The restaurant industry does not often figure prominently
in legal history, but the sexual harassment law in
Canada began with two Winnipeg waitresses.
“The case law that acknowledged sexual harassment as a form of gender discrimination arose out of a restaurant,” says Brenda Taylor, director of the Human Rights Office at Simon Fraser University.
The case, which wended its way through the court system all the way to the Supreme Court of Canada, was decided in 1989. Two waitresses who had been harassed by a cook were awarded compensation for lost wages in addition to a total of $2,500 in damages.
“What made sexual harassment law in this country was a restaurant case,” Taylor says. “So it’s something that restaurant owners should know about. They should
know what to do when it happens, they should have a transparent, clear process for dealing with it, a way of investigating it, and they should make sure their employees know they have rights under provincial law, and they have the right to not be discriminated against and to not be harassed.”
The laws Taylor is referring to are provincial human rights codes. While they vary somewhat from province to province, they are similar in many ways, including most of the basics: In the areas of employment, provision of public services and facilities, sale and rental of land, or publication, it is prohibited to discriminate on the basis of race, religion, colour, creed, national ethnic origin, mental or physical disability, gender or sexual orientation.
That’s a bit of a mouthful, but Taylor says the important part is the principle that people are entitled to work in environments that are free from the effects of discrimination and harassment.
“If there is discrimination being targeted by employee to employee, or by a manager to an employee, the person responsible for the workplace has an obligation to take that in hand, to have measures to resolve or to correct or to remedy the situation,” Taylor says. “It doesn’t matter if it’s a mom and pop—a tiny little café, for instance—or
a big national chain. The size of the employer doesn’t matter—what matters is when people come to work, the law says that there are certain behaviours that they do not have to put up with.
“Those behaviours include discriminatory behaviour, and behaviour of a sexual nature that is persistent, that targets an individual, that is unwelcome such that the person engaging in the behaviour knows or ought reasonably to know that it’s unwelcome,” Taylor says.
In businesses that deal with the public, occasionally situations arise in which an employee is harassed by
“That is a bit different legally, because there would not be the same jurisdiction in terms of where human rights law applies,” Taylor says. “But basically the employer would be expected to deal with it and to bring it to an end to ensure that the person had a harassment-free environment.”
In the case of a customer, the solution might be as simple as having a manager take over the service on an offending customer’s table. Internal issues may not be as simple, and may require action such investigation or mediation.
Taylor stresses the importance of having a process in place to deal with issues when they arise. Employees should be familiar with this policy or process.
“It has to be a transparent process and people have to have faith that they’ll be dealt with fairly—not just the complainant, also the respondent,” she says.

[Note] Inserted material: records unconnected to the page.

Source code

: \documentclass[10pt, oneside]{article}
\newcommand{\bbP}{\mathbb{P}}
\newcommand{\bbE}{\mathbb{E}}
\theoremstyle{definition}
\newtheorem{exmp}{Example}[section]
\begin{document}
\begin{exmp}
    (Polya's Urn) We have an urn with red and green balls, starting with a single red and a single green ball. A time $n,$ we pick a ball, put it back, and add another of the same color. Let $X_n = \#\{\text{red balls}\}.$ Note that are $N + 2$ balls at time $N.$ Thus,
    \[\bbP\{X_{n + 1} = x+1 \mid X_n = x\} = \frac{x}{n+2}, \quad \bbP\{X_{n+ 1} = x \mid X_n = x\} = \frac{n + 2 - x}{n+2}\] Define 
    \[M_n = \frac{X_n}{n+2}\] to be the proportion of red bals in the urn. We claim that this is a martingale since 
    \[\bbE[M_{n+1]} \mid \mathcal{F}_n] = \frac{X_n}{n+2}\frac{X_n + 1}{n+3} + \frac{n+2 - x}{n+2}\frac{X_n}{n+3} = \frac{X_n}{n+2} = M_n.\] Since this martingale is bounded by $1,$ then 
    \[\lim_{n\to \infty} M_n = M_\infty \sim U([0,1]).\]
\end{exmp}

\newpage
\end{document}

Taylor administers the employment equity policy and the human rights policy at Simon Fraser University, and in doing so must be completely impartial.
“People who are alleged to have done something wrong must have an opportunity to respond and they must have an opportunity to make their own representations, and they must have an opportunity to address the complaint,” she says.

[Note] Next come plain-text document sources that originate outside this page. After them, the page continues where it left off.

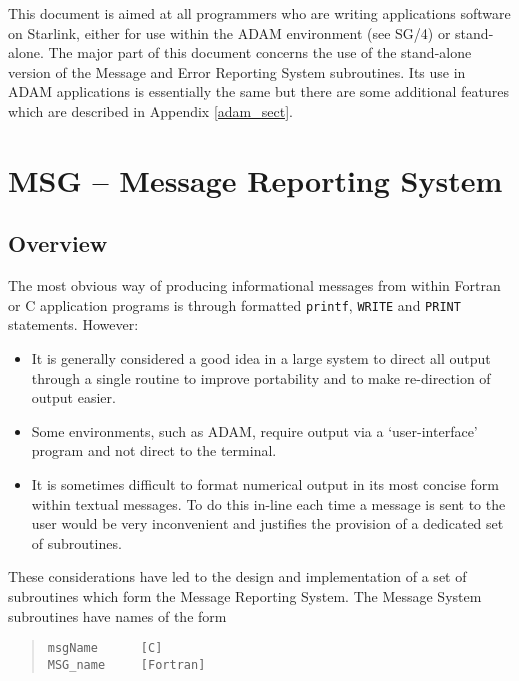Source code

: \documentclass[twoside,11pt]{article}
\newcommand{\htmlref}[2]{#1}
\newcommand{\latex}[1]{#1}
\newcommand{\xref}[3]{#1}
\newcommand{\xlabel}[1]{}
\renewcommand{\_}{\texttt{\symbol{95}}}
\newcommand{\func}[1]{\texttt{#1}}
\begin{document}
This document is aimed at all programmers who are writing applications software
on Starlink, either for use within the
\xref{ADAM environment}{sg4}{}\latex{ (see SG/4)}
or stand-alone.
The major part of this document concerns the use of the stand-alone version of
the Message and Error Reporting System subroutines.
Its use in ADAM applications is essentially the same but there are some
\htmlref
{additional features}{adam_sect}\latex{ which are described in Appendix \ref{adam_sect}}.

\section{\xlabel{msg_message_reporting_system}MSG -- Message Reporting System \xlabel{msg}}

\subsection{\xlabel{overview}Overview}

The most obvious way of producing informational messages from within
Fortran or C application programs is through formatted \func{printf},
\func{WRITE} and \func{PRINT}
statements.
However:
\begin{itemize}
\item It is generally considered a good idea in a large system to direct
all output through a single routine to improve portability and to make
re-direction of output easier.
\item Some environments, such as ADAM, require output via a `user-interface'
program and not direct to the terminal.
\item It is sometimes difficult to format numerical output in its most
concise form within textual messages.
To do this in-line each time a message is sent to the user would be very
inconvenient and justifies the provision of a dedicated set of subroutines.
\end{itemize}
These considerations have led to the design and implementation of a set of
subroutines which form the Message Reporting System.
The Message System subroutines have names of the form

\begin {quote}
\begin {small}
\begin{verbatim}
msgName      [C]
MSG_name     [Fortran]
\end{verbatim}
\end {small}
\end {quote}
\end{document}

It’s important, she adds, for all parties to feel that their interests are protected within the process, so the person hearing the complaint cannot be an advocate for either party. She also says that employers of all sizes can and should have policies on these issues.
“I know that smaller employers don’t have necessarily the time or the money… to develop really sophisticated employment policy,” she says. But it’s a good idea for employers to be aware of their obligations under human rights legislation, to let people know what is acceptable and unacceptable behaviour in the workplace. Also, employees should be made aware that reports of unacceptable behaviour will be taken seriously, will be investigated and addressed.

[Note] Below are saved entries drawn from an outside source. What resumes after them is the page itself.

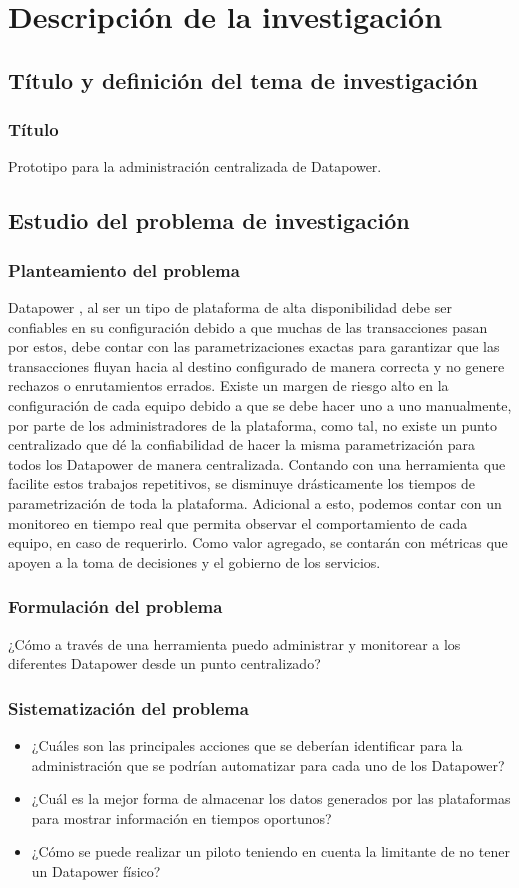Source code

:
\chapter{Descripción de la investigación}
\newpage
\section{Título y definición del tema de investigación}
\subsection*{Título}
Prototipo para la administración centralizada de Datapower.
\section{Estudio del problema de investigación}
\subsection{Planteamiento del problema}
Datapower , al ser un tipo de plataforma de alta disponibilidad debe ser confiables en su configuración debido a que muchas de las transacciones pasan por estos,  debe contar con las parametrizaciones exactas para garantizar que las transacciones fluyan hacia al destino configurado de manera correcta y no genere rechazos o enrutamientos errados. Existe un margen de riesgo alto en la configuración de cada equipo debido a que se debe hacer uno a uno manualmente, por parte de los administradores de la plataforma, como tal, no existe un punto centralizado que dé la confiabilidad de hacer la misma parametrización para todos los Datapower  de manera centralizada. 
\newline
Contando con una herramienta que facilite estos trabajos repetitivos, se disminuye drásticamente los tiempos de parametrización de toda la plataforma. Adicional a esto, podemos contar con un monitoreo en tiempo real que permita observar el comportamiento de cada equipo, en caso de requerirlo. Como valor agregado, se contarán con métricas que apoyen a la toma de decisiones y el gobierno de los servicios.
\subsection{Formulación del problema}
¿Cómo a través de una herramienta puedo administrar y monitorear a los diferentes Datapower  desde un punto centralizado?
\subsection{Sistematización del problema}
\begin{itemize}
    \item ¿Cuáles son las principales acciones que se deberían identificar para la administración que se podrían automatizar para cada uno de los Datapower?
    \item ¿Cuál es la mejor forma de almacenar los datos generados por las plataformas para mostrar información en tiempos oportunos?
    \item ¿Cómo se puede realizar un piloto teniendo en cuenta la limitante de no tener un Datapower  físico?
\end{itemize}
\newpage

“Keep reinforcing that until it becomes the culture. And you don’t need to be a big organization to have that happen,” Taylor says. “Even in big, rich corporations with fancy policies, what really matters is for people to know what the standards of behaviour are. You don’t have to have a corporate lawyer to draw that up. You can simply say, these are our values in this workplace and we will
not tolerate discrimination or harassment.”